AVAILABLE DATA section start

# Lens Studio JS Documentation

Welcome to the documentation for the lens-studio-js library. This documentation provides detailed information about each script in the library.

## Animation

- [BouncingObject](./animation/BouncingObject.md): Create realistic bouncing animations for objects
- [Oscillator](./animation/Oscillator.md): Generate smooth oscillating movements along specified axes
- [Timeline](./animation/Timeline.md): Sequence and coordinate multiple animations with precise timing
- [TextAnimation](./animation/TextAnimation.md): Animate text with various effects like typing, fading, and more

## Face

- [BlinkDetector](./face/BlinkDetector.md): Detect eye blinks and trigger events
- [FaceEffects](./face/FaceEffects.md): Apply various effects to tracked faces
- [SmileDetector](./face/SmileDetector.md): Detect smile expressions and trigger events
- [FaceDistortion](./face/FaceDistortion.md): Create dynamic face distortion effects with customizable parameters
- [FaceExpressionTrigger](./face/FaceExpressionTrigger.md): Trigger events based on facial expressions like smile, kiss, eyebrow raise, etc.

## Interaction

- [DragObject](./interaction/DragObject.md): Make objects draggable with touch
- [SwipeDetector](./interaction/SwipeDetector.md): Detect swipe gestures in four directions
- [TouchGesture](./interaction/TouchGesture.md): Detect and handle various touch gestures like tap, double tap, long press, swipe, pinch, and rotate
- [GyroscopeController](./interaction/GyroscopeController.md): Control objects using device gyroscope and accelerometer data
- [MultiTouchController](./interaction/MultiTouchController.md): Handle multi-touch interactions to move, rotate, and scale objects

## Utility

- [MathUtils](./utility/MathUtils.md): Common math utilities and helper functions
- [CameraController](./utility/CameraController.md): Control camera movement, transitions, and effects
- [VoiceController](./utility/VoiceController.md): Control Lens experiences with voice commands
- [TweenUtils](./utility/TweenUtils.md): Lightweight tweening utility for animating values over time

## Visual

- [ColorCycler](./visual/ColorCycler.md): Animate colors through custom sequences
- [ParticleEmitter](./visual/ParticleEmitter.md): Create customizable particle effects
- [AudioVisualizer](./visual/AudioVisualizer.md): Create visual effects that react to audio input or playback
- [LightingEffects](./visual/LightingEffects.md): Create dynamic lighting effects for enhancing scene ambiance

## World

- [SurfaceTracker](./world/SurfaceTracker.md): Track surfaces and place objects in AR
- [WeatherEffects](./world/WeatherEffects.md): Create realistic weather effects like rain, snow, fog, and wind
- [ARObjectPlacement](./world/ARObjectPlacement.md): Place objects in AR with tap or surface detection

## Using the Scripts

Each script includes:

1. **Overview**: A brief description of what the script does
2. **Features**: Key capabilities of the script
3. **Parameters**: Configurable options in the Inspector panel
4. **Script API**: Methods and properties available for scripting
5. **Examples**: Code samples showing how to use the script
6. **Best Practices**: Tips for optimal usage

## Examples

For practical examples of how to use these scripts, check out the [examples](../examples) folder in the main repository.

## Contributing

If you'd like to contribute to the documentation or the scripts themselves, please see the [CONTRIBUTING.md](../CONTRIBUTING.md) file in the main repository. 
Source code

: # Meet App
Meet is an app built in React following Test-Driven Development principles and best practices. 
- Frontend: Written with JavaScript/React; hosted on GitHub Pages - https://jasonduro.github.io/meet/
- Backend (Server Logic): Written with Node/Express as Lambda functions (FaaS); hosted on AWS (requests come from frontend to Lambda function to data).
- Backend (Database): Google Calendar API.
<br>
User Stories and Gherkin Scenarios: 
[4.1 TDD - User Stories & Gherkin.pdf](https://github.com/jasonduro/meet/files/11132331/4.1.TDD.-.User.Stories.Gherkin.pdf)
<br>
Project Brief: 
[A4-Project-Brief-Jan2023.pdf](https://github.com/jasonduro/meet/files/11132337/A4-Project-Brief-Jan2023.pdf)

AVAILABLE DATA section end

▸ TASK DESCRIPTION
Each entry above is to be transcribed without alteration.

▸ RESPONSE
# Lens Studio JS Documentation

Welcome to the documentation for the lens-studio-js library. This documentation provides detailed information about each script in the library.

## Animation

- [BouncingObject](./animation/BouncingObject.md): Create realistic bouncing animations for objects
- [Oscillator](./animation/Oscillator.md): Generate smooth oscillating movements along specified axes
- [Timeline](./animation/Timeline.md): Sequence and coordinate multiple animations with precise timing
- [TextAnimation](./animation/TextAnimation.md): Animate text with various effects like typing, fading, and more

## Face

- [BlinkDetector](./face/BlinkDetector.md): Detect eye blinks and trigger events
- [FaceEffects](./face/FaceEffects.md): Apply various effects to tracked faces
- [SmileDetector](./face/SmileDetector.md): Detect smile expressions and trigger events
- [FaceDistortion](./face/FaceDistortion.md): Create dynamic face distortion effects with customizable parameters
- [FaceExpressionTrigger](./face/FaceExpressionTrigger.md): Trigger events based on facial expressions like smile, kiss, eyebrow raise, etc.

## Interaction

- [DragObject](./interaction/DragObject.md): Make objects draggable with touch
- [SwipeDetector](./interaction/SwipeDetector.md): Detect swipe gestures in four directions
- [TouchGesture](./interaction/TouchGesture.md): Detect and handle various touch gestures like tap, double tap, long press, swipe, pinch, and rotate
- [GyroscopeController](./interaction/GyroscopeController.md): Control objects using device gyroscope and accelerometer data
- [MultiTouchController](./interaction/MultiTouchController.md): Handle multi-touch interactions to move, rotate, and scale objects

## Utility

- [MathUtils](./utility/MathUtils.md): Common math utilities and helper functions
- [CameraController](./utility/CameraController.md): Control camera movement, transitions, and effects
- [VoiceController](./utility/VoiceController.md): Control Lens experiences with voice commands
- [TweenUtils](./utility/TweenUtils.md): Lightweight tweening utility for animating values over time

## Visual

- [ColorCycler](./visual/ColorCycler.md): Animate colors through custom sequences
- [ParticleEmitter](./visual/ParticleEmitter.md): Create customizable particle effects
- [AudioVisualizer](./visual/AudioVisualizer.md): Create visual effects that react to audio input or playback
- [LightingEffects](./visual/LightingEffects.md): Create dynamic lighting effects for enhancing scene ambiance

## World

- [SurfaceTracker](./world/SurfaceTracker.md): Track surfaces and place objects in AR
- [WeatherEffects](./world/WeatherEffects.md): Create realistic weather effects like rain, snow, fog, and wind
- [ARObjectPlacement](./world/ARObjectPlacement.md): Place objects in AR with tap or surface detection

## Using the Scripts

Each script includes:

1. **Overview**: A brief description of what the script does
2. **Features**: Key capabilities of the script
3. **Parameters**: Configurable options in the Inspector panel
4. **Script API**: Methods and properties available for scripting
5. **Examples**: Code samples showing how to use the script
6. **Best Practices**: Tips for optimal usage

## Examples

For practical examples of how to use these scripts, check out the [examples](../examples) folder in the main repository.

## Contributing

If you'd like to contribute to the documentation or the scripts themselves, please see the [CONTRIBUTING.md](../CONTRIBUTING.md) file in the main repository. 
Source code

: # Meet App
Meet is an app built in React following Test-Driven Development principles and best practices. 
- Frontend: Written with JavaScript/React; hosted on GitHub Pages - https://jasonduro.github.io/meet/
- Backend (Server Logic): Written with Node/Express as Lambda functions (FaaS); hosted on AWS (requests come from frontend to Lambda function to data).
- Backend (Database): Google Calendar API.
<br>
User Stories and Gherkin Scenarios: 
[4.1 TDD - User Stories & Gherkin.pdf](https://github.com/jasonduro/meet/files/11132331/4.1.TDD.-.User.Stories.Gherkin.pdf)
<br>
Project Brief: 
[A4-Project-Brief-Jan2023.pdf](https://github.com/jasonduro/meet/files/11132337/A4-Project-Brief-Jan2023.pdf)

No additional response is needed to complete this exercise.